The Guardian has an article titled Female trouble: how can the Oscars fix the scandal of all-male director lists? My suggestion: by rewarding the films that people actually like.
Presenting the Golden Globe award for best director, Natalie Portman raised an uncomfortable laugh, and an important point. Very few women are ever nominated for this category in major film awards ceremonies; fewer still win. But why is that?
An argument made by many on social media was that there simply aren’t enough female directors to choose from. That’s part of the problem: studios are still hugely reluctant to hire a woman to helm a major movie with the kind of marketing and campaign budget that gets the attention of ceremonies such as the Globes and the Baftas, who also failed to nominate a single woman in its director category this year. Women accounted for just 11% of directors of the 250 top-grossing films of 2017, according to the latest report by San Diego State University’s Centre for the Study of Women in Television and Film.
Seems like a sound argument. If 9 out of 10 films are directed by men, then it stands to reason that there won’t be many women in the running.
“The numbers haven’t changed significantly for the last two decades because at the highest levels of the business, people do not hire women to direct movies,” says Melissa Silverstein, founder/publisher of Women and Hollywood. “Studies have shown that when people in the industry think about a director, they picture a white male with greying hair – basically Steven Spielberg. That’s the default because that is what people have seen.”
Or could it be that they are looking for a director with the best record of delivering a film that will make money?
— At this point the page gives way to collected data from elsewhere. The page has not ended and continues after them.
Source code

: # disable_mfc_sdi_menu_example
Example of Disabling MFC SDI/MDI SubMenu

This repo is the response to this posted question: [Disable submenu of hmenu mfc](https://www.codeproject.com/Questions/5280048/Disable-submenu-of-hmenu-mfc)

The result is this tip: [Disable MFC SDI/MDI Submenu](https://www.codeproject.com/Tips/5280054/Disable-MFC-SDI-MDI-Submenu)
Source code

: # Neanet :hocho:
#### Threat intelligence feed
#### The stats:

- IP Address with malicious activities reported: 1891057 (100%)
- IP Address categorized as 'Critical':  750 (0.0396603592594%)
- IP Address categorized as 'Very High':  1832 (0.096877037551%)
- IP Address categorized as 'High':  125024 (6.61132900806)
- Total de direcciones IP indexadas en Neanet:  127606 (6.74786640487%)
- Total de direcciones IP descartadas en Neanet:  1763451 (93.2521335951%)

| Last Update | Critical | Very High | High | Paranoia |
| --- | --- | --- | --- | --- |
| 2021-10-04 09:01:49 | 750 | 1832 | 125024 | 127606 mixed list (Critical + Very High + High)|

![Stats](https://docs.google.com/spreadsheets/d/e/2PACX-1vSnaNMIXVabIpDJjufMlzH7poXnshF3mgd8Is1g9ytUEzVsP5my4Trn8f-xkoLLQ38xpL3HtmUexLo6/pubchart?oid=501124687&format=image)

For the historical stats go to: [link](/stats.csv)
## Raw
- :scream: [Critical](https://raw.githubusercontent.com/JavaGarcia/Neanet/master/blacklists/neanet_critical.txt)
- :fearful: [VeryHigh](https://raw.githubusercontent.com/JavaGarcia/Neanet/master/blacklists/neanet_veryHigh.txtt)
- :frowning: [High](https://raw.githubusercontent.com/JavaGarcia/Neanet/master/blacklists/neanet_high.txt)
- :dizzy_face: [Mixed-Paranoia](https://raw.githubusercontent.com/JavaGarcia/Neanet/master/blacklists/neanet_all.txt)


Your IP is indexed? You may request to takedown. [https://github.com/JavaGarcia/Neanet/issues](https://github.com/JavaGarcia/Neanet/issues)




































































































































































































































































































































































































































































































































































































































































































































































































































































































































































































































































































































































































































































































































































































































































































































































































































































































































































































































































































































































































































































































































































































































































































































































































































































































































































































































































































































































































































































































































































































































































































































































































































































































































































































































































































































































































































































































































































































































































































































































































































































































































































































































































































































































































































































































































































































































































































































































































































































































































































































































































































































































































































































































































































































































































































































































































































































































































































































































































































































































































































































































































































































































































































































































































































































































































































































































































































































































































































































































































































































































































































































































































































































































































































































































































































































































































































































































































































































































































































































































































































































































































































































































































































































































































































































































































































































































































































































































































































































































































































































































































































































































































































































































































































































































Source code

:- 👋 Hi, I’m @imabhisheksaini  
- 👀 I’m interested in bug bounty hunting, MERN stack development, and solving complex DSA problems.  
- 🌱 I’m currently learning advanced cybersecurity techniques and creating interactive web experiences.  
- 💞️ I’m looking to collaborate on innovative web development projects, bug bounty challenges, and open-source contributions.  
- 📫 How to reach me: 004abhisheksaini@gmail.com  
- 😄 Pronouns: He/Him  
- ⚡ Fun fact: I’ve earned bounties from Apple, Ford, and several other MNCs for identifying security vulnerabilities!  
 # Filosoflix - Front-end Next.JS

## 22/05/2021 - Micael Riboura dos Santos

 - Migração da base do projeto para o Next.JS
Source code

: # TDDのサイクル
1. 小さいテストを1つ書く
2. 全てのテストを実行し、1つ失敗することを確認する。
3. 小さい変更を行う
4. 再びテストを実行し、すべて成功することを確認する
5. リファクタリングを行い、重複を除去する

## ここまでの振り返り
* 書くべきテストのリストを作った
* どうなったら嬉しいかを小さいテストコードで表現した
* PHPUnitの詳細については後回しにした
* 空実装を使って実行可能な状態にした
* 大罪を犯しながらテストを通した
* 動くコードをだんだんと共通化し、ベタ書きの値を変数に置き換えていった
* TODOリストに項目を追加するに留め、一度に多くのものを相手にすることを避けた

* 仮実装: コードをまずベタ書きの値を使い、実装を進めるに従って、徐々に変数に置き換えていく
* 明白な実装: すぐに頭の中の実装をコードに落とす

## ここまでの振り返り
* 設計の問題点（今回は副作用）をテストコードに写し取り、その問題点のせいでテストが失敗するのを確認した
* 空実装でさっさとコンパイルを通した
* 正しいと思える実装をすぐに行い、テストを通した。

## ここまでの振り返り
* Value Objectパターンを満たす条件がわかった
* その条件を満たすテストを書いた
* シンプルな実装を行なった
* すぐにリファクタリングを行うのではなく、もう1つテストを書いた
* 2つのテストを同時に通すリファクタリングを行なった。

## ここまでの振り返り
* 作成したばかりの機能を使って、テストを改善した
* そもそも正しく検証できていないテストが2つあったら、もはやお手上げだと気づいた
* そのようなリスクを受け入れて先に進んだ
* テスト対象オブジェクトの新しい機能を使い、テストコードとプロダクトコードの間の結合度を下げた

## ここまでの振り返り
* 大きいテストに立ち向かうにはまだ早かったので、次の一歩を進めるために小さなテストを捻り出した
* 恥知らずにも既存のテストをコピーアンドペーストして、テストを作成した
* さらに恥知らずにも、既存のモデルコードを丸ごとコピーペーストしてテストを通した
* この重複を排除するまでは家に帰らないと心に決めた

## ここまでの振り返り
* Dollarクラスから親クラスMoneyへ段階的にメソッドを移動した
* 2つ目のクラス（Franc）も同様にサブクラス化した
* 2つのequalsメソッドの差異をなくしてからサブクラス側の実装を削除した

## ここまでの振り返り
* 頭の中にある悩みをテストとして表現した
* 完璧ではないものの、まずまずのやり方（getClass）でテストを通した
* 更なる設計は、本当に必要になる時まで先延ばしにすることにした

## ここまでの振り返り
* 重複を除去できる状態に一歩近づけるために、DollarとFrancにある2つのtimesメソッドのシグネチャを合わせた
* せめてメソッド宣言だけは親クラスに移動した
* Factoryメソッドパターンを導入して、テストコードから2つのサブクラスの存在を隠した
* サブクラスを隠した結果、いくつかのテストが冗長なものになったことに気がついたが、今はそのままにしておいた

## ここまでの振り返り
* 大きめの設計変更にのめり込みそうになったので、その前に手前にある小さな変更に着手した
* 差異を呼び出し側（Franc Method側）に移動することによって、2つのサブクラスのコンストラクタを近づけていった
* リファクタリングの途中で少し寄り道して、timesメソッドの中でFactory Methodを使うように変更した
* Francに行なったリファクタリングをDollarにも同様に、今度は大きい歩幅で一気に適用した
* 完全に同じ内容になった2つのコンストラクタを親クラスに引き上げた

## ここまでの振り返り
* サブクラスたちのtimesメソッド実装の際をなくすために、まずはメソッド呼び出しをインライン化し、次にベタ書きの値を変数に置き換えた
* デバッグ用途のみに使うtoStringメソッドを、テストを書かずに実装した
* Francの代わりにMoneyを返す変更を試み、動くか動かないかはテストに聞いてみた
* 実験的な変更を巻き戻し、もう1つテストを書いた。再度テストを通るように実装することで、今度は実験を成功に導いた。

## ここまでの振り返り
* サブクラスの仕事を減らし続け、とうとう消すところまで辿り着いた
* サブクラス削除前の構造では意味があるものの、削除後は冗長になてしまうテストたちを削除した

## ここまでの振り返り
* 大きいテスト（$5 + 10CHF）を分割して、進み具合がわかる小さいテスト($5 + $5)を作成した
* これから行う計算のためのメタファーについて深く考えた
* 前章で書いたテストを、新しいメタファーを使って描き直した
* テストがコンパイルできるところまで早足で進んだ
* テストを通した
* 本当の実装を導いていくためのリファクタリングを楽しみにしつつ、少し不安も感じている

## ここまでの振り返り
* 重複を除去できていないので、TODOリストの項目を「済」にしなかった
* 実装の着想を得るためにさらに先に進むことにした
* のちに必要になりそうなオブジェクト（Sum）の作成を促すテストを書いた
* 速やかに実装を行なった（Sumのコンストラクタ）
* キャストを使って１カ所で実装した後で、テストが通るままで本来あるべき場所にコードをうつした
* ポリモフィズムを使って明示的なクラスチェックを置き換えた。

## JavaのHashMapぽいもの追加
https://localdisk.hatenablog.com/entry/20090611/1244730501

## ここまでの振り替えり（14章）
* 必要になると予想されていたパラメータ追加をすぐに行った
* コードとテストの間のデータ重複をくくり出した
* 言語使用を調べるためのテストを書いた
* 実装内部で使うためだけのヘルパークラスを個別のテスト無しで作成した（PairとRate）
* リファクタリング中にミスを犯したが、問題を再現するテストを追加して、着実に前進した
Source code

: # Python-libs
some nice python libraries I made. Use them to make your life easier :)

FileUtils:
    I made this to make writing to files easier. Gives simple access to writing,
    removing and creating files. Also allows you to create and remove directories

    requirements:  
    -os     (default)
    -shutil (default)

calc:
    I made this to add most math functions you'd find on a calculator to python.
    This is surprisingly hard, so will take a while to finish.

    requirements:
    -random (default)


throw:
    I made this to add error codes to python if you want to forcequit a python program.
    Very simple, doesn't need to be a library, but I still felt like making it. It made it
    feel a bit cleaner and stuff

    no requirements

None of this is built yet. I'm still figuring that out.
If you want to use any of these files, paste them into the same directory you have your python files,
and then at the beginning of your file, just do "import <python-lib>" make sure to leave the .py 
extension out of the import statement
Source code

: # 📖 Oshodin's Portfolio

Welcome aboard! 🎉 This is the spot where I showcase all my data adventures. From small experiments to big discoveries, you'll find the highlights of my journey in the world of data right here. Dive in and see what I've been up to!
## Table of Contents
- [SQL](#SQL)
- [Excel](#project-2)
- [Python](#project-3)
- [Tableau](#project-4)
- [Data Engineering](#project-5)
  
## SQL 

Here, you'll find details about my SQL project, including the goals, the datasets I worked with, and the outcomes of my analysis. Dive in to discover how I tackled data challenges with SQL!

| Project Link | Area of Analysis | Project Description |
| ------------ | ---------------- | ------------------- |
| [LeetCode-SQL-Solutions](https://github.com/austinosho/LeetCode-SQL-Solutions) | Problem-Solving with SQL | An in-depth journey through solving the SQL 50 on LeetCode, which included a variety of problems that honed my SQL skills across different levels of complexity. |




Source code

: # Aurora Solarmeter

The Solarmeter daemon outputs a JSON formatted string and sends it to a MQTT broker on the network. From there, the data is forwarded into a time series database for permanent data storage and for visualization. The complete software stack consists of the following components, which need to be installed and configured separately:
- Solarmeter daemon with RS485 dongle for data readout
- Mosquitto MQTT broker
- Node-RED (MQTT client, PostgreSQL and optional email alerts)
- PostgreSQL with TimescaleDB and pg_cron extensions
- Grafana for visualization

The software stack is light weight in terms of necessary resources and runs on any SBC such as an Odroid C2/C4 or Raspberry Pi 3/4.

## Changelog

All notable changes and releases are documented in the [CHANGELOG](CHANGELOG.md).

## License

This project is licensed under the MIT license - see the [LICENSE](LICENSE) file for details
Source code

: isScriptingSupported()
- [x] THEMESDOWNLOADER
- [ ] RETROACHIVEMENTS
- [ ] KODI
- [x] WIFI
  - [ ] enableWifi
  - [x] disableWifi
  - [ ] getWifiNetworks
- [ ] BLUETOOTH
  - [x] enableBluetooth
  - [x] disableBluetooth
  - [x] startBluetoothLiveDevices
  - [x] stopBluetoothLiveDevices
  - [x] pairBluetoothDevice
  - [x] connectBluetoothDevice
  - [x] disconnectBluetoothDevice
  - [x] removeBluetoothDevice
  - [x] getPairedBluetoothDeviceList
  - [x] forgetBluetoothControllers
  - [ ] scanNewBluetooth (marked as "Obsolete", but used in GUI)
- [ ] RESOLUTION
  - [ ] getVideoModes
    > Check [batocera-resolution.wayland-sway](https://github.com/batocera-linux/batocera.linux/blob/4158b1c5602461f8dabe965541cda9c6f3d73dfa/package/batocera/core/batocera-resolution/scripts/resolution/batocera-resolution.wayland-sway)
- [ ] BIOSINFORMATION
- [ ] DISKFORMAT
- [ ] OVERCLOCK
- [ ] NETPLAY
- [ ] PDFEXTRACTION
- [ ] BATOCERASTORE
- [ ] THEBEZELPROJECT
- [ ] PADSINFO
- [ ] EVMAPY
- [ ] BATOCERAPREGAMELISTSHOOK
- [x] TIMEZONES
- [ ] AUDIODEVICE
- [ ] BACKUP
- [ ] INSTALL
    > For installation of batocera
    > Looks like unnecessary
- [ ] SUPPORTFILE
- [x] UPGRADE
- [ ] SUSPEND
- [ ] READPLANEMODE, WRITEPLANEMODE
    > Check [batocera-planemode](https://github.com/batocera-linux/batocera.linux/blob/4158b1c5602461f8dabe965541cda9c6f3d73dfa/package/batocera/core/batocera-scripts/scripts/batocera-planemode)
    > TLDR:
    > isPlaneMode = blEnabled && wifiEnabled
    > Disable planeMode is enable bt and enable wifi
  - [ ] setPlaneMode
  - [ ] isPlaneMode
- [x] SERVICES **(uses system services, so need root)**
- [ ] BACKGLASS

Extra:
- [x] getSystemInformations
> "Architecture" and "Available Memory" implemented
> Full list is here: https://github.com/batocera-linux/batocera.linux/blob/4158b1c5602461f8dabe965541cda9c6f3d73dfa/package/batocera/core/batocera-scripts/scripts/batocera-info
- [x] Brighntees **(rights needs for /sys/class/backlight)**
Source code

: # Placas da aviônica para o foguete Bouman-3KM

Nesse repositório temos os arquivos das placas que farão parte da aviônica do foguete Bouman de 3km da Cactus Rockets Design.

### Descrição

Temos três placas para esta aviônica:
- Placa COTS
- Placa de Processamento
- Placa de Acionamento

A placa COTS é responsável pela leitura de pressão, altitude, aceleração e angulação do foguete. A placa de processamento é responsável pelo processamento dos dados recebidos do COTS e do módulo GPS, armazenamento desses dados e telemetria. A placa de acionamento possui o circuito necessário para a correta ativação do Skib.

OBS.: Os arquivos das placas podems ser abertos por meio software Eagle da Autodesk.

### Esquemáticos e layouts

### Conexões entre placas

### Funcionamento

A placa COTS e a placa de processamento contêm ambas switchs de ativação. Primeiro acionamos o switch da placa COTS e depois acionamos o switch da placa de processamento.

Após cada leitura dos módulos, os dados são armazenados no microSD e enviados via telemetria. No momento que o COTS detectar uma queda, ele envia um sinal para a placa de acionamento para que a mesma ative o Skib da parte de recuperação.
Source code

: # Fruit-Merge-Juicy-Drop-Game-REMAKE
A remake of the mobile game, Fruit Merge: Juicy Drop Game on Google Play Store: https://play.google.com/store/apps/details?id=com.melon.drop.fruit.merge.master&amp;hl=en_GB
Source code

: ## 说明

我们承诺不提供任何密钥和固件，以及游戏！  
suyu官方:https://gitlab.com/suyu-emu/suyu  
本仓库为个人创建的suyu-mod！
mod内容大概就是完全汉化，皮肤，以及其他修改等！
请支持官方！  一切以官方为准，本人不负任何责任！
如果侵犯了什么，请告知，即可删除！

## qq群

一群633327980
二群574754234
And it may be what voters are seeing, too. Greta Gerwig’s film Lady Bird picked up the Golden Globe for best motion picture (musical or comedy) as well as best actress (musical or comedy) for Saoirse Ronan. But who won the all-male best director category? Guillermo del Toro, for The Shape of Water. “A film like Lady Bird can have an almost perfect critical response, yet not get nominations,” laments Silverstein.
Lady Bird was only the 66th biggest film at the box office. Shape of Water was the 85th. Why are either of these films up for best picture or best director? What makes them better than Star Wars: The Last Jedi, which was number one at the box office, or Wonder Woman, which was directed by a woman and was number three?
Silverstein says steps have been put in place that may help redress the imbalance. “Over the last two years, the Academy have completely remade the directing branch and have added many more women directors from all across the world. This will give women directors a fighting chance, one they really didn’t have previously when the branch was pretty much all men.”
Out of the top 10 movies at the box office, Wonder Woman is the only one directed by a woman. Does the academy have any influence over who studios hire to make their films? If not, it’s hard to see how they can have much of an effect.
Other less high-profile awards ceremonies have also offered hope: Gerwig has already won best director at numerous critics’ awards, while Dee Rees, the director of the racially charged Mudbound, has also been honoured, though less resoundingly than pundits predicted.
Mudbound? Never heard of it; it’s not in the top 100 films of last year.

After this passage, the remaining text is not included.